Originally, the Act called only for retirement benefits, but through the years the system expanded to include payments to spouses, survivors, and the disabled. Thus, Social Security now provides life insurance, as well as retirement, and also protects against lost wages resulting from disability before one reaches retirement age.

Roughly a third of Social Security’s checks go to people younger than retirement age; that is, to survivors of deceased wage earners and to the disabled. The elderly are not the only ones who benefit from Social Security. Virtually the entire population does¾either through receipt of benefits, insurance coverage, or being freed from the necessity of caring for their elderly relatives.

Benefits are indexed to inflation, so that purchasing power remains constant through the years. Moreover, benefits continue through the lives of beneficiaries, however long they may live; one cannot outlive benefits.
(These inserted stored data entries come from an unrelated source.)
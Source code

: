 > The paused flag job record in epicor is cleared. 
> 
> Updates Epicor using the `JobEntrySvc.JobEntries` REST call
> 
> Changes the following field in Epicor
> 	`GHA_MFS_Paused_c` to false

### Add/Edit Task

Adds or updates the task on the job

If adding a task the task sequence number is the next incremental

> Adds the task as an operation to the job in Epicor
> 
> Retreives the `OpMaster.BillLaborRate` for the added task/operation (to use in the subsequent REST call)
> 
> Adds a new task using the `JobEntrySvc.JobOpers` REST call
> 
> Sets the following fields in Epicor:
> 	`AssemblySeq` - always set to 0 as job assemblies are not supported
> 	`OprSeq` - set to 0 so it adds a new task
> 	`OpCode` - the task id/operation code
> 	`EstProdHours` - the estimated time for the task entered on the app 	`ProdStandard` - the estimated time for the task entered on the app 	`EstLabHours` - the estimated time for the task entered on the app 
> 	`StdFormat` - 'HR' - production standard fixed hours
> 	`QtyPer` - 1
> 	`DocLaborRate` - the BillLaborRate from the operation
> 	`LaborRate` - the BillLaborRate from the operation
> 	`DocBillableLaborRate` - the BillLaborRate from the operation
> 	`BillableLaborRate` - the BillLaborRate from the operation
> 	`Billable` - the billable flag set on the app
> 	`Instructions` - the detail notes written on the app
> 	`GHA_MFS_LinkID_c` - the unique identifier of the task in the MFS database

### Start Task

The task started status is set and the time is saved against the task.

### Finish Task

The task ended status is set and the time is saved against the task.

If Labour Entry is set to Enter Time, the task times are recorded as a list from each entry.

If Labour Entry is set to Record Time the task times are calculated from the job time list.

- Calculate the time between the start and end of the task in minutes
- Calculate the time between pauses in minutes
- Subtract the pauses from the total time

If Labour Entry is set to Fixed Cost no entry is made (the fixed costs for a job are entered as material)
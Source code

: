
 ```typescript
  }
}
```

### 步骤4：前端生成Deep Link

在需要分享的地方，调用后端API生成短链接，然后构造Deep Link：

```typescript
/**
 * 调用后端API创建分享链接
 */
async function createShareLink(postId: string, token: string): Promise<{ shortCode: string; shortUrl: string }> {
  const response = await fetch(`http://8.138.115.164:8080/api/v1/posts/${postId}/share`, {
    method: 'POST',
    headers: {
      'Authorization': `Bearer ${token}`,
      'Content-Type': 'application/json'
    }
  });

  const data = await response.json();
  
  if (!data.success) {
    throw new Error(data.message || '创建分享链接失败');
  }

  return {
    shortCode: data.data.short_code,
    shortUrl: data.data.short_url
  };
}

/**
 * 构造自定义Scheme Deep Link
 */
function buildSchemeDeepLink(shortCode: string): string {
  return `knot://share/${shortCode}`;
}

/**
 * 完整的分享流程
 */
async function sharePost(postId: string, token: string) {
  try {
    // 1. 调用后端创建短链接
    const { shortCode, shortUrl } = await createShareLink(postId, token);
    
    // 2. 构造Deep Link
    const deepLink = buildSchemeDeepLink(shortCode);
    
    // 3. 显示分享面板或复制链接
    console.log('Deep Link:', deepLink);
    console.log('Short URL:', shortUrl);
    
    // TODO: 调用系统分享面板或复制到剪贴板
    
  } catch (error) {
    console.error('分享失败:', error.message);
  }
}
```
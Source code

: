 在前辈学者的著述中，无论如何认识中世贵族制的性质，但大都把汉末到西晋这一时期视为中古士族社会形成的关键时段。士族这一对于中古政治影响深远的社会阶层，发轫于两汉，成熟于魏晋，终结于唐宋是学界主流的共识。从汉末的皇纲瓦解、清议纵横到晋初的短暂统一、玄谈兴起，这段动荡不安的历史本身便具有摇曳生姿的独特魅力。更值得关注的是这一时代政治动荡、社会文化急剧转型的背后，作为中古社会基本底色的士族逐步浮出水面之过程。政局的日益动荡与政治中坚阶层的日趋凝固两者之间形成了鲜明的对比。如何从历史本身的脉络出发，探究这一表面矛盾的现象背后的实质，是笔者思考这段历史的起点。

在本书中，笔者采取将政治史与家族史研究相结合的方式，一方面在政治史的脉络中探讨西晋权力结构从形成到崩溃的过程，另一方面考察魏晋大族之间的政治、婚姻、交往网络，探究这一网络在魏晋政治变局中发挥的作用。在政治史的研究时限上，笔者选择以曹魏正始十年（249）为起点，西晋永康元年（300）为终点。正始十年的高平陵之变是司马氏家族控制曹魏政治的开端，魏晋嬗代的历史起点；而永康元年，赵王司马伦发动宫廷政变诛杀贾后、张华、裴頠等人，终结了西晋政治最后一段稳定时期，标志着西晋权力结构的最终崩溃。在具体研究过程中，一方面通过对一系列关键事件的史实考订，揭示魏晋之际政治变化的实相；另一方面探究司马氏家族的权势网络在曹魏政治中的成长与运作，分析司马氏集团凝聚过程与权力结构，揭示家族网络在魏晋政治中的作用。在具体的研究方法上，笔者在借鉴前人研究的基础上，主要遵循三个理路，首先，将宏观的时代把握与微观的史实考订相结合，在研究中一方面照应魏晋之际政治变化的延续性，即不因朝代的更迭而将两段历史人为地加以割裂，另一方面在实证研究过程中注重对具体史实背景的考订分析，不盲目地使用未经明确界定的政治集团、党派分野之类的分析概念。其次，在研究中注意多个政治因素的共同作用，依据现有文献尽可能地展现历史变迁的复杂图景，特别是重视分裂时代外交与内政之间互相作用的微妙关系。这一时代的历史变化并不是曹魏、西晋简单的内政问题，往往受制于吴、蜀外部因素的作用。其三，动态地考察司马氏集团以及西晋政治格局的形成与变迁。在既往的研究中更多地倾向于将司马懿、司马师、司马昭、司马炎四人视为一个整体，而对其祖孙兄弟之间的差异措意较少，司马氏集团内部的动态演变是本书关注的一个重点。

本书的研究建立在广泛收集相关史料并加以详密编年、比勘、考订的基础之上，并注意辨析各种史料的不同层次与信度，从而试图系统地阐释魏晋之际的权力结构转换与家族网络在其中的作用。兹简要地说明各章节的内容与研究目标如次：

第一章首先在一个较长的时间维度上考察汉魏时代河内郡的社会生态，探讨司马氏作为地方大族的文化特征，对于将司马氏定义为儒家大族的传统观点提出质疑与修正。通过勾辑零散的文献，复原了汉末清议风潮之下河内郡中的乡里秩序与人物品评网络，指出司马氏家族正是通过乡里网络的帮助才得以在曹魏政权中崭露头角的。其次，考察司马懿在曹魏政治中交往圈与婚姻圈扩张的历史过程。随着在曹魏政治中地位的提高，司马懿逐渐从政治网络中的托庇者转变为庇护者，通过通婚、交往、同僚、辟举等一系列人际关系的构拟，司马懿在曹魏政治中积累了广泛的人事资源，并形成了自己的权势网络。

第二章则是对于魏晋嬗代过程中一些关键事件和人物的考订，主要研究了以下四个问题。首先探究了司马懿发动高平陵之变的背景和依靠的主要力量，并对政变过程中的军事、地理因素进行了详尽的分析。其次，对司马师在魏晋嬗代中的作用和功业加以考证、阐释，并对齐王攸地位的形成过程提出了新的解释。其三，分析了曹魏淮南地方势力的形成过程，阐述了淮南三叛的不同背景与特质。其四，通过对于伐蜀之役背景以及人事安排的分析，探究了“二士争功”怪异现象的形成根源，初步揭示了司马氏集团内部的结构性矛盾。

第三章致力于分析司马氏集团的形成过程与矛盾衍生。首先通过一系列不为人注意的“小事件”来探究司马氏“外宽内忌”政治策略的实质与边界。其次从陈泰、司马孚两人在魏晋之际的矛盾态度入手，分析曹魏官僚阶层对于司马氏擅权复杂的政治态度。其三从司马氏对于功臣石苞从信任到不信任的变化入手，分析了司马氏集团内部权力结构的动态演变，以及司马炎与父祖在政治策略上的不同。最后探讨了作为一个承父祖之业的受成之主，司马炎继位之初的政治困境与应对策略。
As limited as the benefits are (and it would be an excellent idea and easily achievable to expand, not reduce, them), most retired Americans receive a substantial portion of their income from Social Security. For the average retiree, Social Security accounts for nearly a third of the total. More than a third of America’s retired elderly, in fact, count on Social Security for half or more of their total income. Substantial numbers of retired people have no income at all except for their Social Security. For millions of Americans, the benefits they receive from Social Security enable them to escape poverty and live in reasonable comfort.

Despite scare propaganda from groups who would profit from privatization, the system’s finances are sound. The highly publicized times for depletion of the trust funds vary from year to year, and are always based on “intermediate projections” from the annual reports from the system’s Board of Trustees. The trustees, themselves, caution in their reports that depletion years are to be considered only as estimates based on a huge number of assumptions. They are not to be taken literally.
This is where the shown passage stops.